Wednesday, February 04, 2009

Lindsey Buckingham Talks Guitars, Fleetwood Mac Reunion Tour

by: Russell Hall
Gibson Magazine

On March 1, a reunited Fleetwood Mac will hit the road for their first concert tour in five years. Concurrently, an expanded CD/DVD package of the band's landmark 1977 album, Rumours, will hit record stores. In the following interview, guitarist Lindsey Buckingham talks about the differences between his work in Fleetwood Mac and his solo work. He also shares his thoughts about his distinctive six-string style.

Wasn't your very first guitar a cheap Harmony acoustic?

That's right, although I first learned some chords on a plastic ukulele. There was a TV show called The Mickey Mouse Club, which marketed a smaller version of what the guy on the show played. When I was about eight years old, I got a Harmony 6-string three-quarter-size guitar for Christmas. I think it cost about 35 or 40 bucks.

Did you feel an immediate facility for the instrument?

It's hard to say. I had been exceptionally interested in music before then, although I didn't have any lessons. I was tuned in to my parents' record collection, which ranged from the South Pacific soundtrack to Patti Page to my Dad's collection of Dixieland Jazz 78s. I was always interested in what was making those sounds. Then, when Elvis Presley came onto the scene, there was a role model, visually, and music that subverted our parents' sensibilities. It was something we could call our own.

When did you first try to write songs?

I didn't write until 1972, near the very end of the first band that Stevie and I were in. Stevie had been writing tunes since she was in high school, and thought of herself as a writer-poet. Actually, I still don't think of myself as a writer. I think of myself more as a stylist. It still comes in bits and pieces — the process of putting a song together.

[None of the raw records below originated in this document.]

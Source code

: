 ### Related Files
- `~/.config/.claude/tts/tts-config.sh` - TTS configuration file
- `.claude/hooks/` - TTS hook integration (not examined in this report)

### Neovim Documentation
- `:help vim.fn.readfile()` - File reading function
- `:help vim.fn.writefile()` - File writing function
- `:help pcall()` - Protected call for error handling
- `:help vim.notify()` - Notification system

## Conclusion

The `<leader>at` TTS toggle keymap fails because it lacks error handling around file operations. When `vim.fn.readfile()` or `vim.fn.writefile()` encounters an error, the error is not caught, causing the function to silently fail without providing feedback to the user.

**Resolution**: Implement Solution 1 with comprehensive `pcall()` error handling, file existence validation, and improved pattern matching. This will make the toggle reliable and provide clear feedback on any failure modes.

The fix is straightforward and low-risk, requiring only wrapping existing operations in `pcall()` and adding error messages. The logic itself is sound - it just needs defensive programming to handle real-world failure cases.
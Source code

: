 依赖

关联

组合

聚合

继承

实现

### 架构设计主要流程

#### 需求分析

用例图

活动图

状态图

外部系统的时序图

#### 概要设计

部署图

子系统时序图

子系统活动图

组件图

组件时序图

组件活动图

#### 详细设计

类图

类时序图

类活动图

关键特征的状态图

You play without a pick. Beyond technique, does that make you feel more of direct connection to the guitar?

I think so. It has its good and bad points. It can be a little sloppy. Sometimes, on-stage, when I'm playing lead, I'll look down and see that I'm just thrashing around. I don't know what I'm doing with my fingers, and it looks sort of odd to me. In that sense, yes, it's completely connected to something inside. But I think other people probably feel that connection with a pick, because they've done it that way for so long.

How did you get into finger-picking at such an early age?

Part of that stemmed from not taking lessons. As a child, I found my own way, in a manner that made sense to me. I wasn't doing finger-picking right away, but I strummed with my hand, because I didn't know any better. But even Scotty Moore had an element of finger-picking and orchestral playing going on. The other thing was, before the British Invasion occurred, a lot of folk music became popular. In that music, of course, you're talking about basic Travis-picking, which everybody was learning to do. I also became interested in trying to learn some of the fast banjo-playing style that a lot of people were doing at the time.

You've talked in the past about a certain Dave Mason album that had a big impact on you as a lead player.

That's right. That album — Alone Together — came out in 1970, at about the time the original band Stevie and I were in was breaking up. I was trying to embrace lead playing, and the things Dave Mason was doing on that album seemed to mesh with what I was aspiring to do. He wasn't trying to be technically proficient, and the playing had a plaintive quality that fit what I was already doing, as an acoustic player.

What adjustments did you make to your style, when you and Stevie joined Fleetwood Mac?

It was an exercise in paring down. There wasn't as much room to establish any sort of style statement, in terms of what I had done on the Buckingham Nicks album. The band's pre-existing sound made it difficult for me to even play the model of guitar I had been using. The electrics I had played had always been either Stratocasters or Telecasters. And both those guitars sounded a little anemic, within the band. Therefore I switched over to something "fatter," which, at the time, was the Les Paul.

Are there things you can do as a solo artist that you can't do within the parameters of Fleetwood Mac?

I don't think there's any one thing. It's more a case that maybe there are things you can do only once, on a Fleetwood Mac album. There are lots of things on the [2006 solo album] Under the Skin album that are just one guitar, or two guitars, and voice, and nothing else. Politically, that would be fine in Fleetwood Mac as a one-off type of thing. But on Rumours, for instance, you wouldn’t want to have four songs like "Never Going Back Again." It just wouldn't have been appropriate.

The reunion tour begins in March. Your thoughts?

I think there's still quite a bit of road that we need to walk together, in order to put things in a certain place, with regard to interaction. For that reason alone, there's an interest for me in reconvening, to see if we can approach things a little more humanly. Stevie and I have some stuff to work on. That, in and of itself, becomes intriguing. I've known Stevie since I was about 16, and we've been through things together that no one else has. We know each other awfully well. It should be fun.